═══ Entries provided ═══

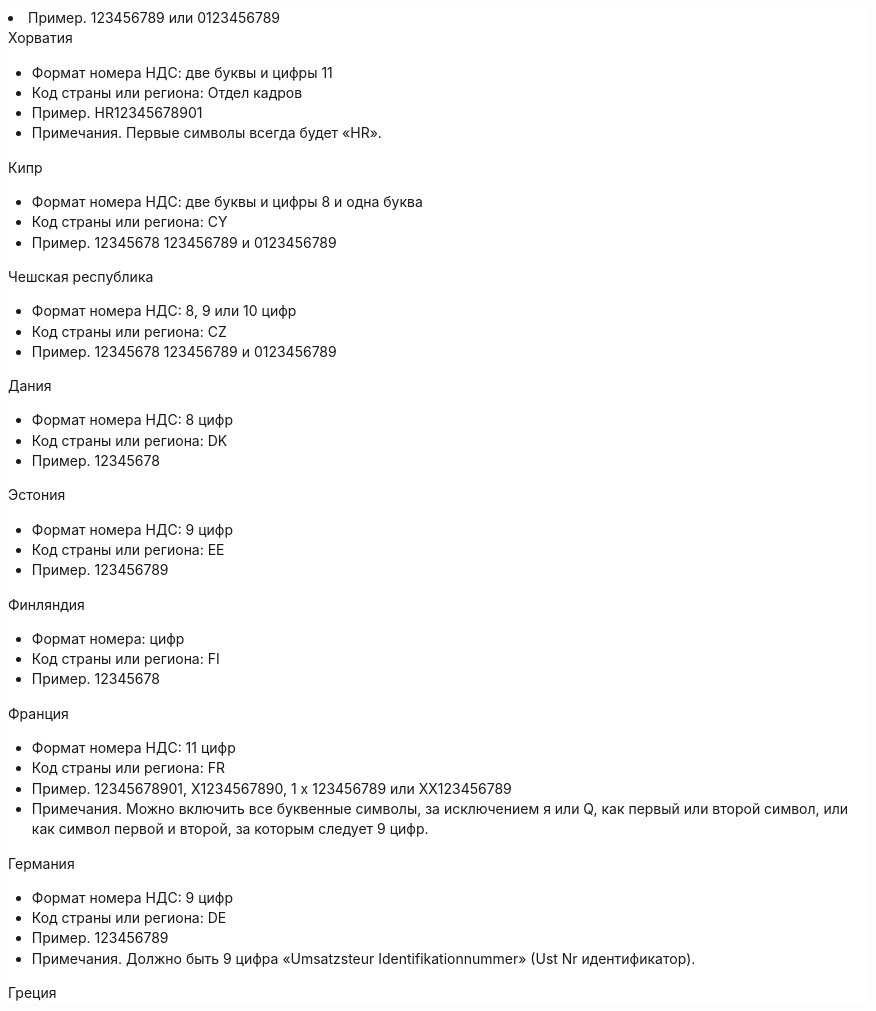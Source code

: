 <li>Пример. 123456789 или 0123456789</li>
</ul>
</td></tr>
<tr><td data-th="Country/region">Хорватия</td><td data-th="VAT info">
<ul>
<li>Формат номера НДС: две буквы и цифры 11</li>
<li>Код страны или региона: Отдел кадров</li>
<li>Пример. HR12345678901</li>
<li>Примечания. Первые символы всегда будет «HR».</li>
</ul>
</td></tr>
<tr><td data-th="Country/region">Кипр</td><td data-th="VAT info">
<ul>
<li>Формат номера НДС: две буквы и цифры 8 и одна буква</li>
<li>Код страны или региона: CY</li>
<li>Пример. 12345678 123456789 и 0123456789</li>
</ul>
</td></tr>
<tr><td data-th="Country/region">Чешская республика</td><td data-th="VAT info">
<ul>
<li>Формат номера НДС: 8, 9 или 10 цифр</li>
<li>Код страны или региона: CZ</li>
<li>Пример. 12345678 123456789 и 0123456789</li>
</ul>
</td></tr>
<tr><td data-th="Country/region">Дания</td><td data-th="VAT info">
<ul>
<li>Формат номера НДС: 8 цифр</li>
<li>Код страны или региона: DK</li>
<li>Пример. 12345678</li>
</ul>
</td></tr>
<tr><td data-th="Country/region">Эстония</td><td data-th="VAT info">
<ul>
<li>Формат номера НДС: 9 цифр</li>
<li>Код страны или региона: EE</li>
<li>Пример. 123456789</li>
</ul>
</td></tr>
<tr><td data-th="Country/region">Финляндия</td><td data-th="VAT info">
<ul>
<li>Формат номера: цифр</li>
<li>Код страны или региона: FI</li>
<li>Пример. 12345678</li>
</ul>
</td></tr>
<tr><td data-th="Country/region">Франция</td><td data-th="VAT info">
<ul>
<li>Формат номера НДС: 11 цифр</li>
<li>Код страны или региона: FR</li>
<li>Пример. 12345678901, X1234567890, 1 x 123456789 или XX123456789</li>
<li>Примечания. Можно включить все буквенные символы, за исключением я или Q, как первый или второй символ, или как символ первой и второй, за которым следует 9 цифр.</li>
</ul>
</td></tr>
<tr><td data-th="Country/region">Германия</td><td data-th="VAT info">
<ul>
<li>Формат номера НДС: 9 цифр</li>
<li>Код страны или региона: DE</li>
<li>Пример. 123456789</li>
<li>Примечания. Должно быть 9 цифра «Umsatzsteur Identifikationnummer» (Ust Nr идентификатор).</li>
</ul>
</td></tr>
<tr><td data-th="Country/region">Греция</td><td data-th="VAT info">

═══

= Required work =
An exact retyping of each record, with no pictures, is the answer required.

= Answer box =
Source code

: <li>Пример. 123456789 или 0123456789</li>
</ul>
</td></tr>
<tr><td data-th="Country/region">Хорватия</td><td data-th="VAT info">
<ul>
<li>Формат номера НДС: две буквы и цифры 11</li>
<li>Код страны или региона: Отдел кадров</li>
<li>Пример. HR12345678901</li>
<li>Примечания. Первые символы всегда будет «HR».</li>
</ul>
</td></tr>
<tr><td data-th="Country/region">Кипр</td><td data-th="VAT info">
<ul>
<li>Формат номера НДС: две буквы и цифры 8 и одна буква</li>
<li>Код страны или региона: CY</li>
<li>Пример. 12345678 123456789 и 0123456789</li>
</ul>
</td></tr>
<tr><td data-th="Country/region">Чешская республика</td><td data-th="VAT info">
<ul>
<li>Формат номера НДС: 8, 9 или 10 цифр</li>
<li>Код страны или региона: CZ</li>
<li>Пример. 12345678 123456789 и 0123456789</li>
</ul>
</td></tr>
<tr><td data-th="Country/region">Дания</td><td data-th="VAT info">
<ul>
<li>Формат номера НДС: 8 цифр</li>
<li>Код страны или региона: DK</li>
<li>Пример. 12345678</li>
</ul>
</td></tr>
<tr><td data-th="Country/region">Эстония</td><td data-th="VAT info">
<ul>
<li>Формат номера НДС: 9 цифр</li>
<li>Код страны или региона: EE</li>
<li>Пример. 123456789</li>
</ul>
</td></tr>
<tr><td data-th="Country/region">Финляндия</td><td data-th="VAT info">
<ul>
<li>Формат номера: цифр</li>
<li>Код страны или региона: FI</li>
<li>Пример. 12345678</li>
</ul>
</td></tr>
<tr><td data-th="Country/region">Франция</td><td data-th="VAT info">
<ul>
<li>Формат номера НДС: 11 цифр</li>
<li>Код страны или региона: FR</li>
<li>Пример. 12345678901, X1234567890, 1 x 123456789 или XX123456789</li>
<li>Примечания. Можно включить все буквенные символы, за исключением я или Q, как первый или второй символ, или как символ первой и второй, за которым следует 9 цифр.</li>
</ul>
</td></tr>
<tr><td data-th="Country/region">Германия</td><td data-th="VAT info">
<ul>
<li>Формат номера НДС: 9 цифр</li>
<li>Код страны или региона: DE</li>
<li>Пример. 123456789</li>
<li>Примечания. Должно быть 9 цифра «Umsatzsteur Identifikationnummer» (Ust Nr идентификатор).</li>
</ul>
</td></tr>
<tr><td data-th="Country/region">Греция</td><td data-th="VAT info">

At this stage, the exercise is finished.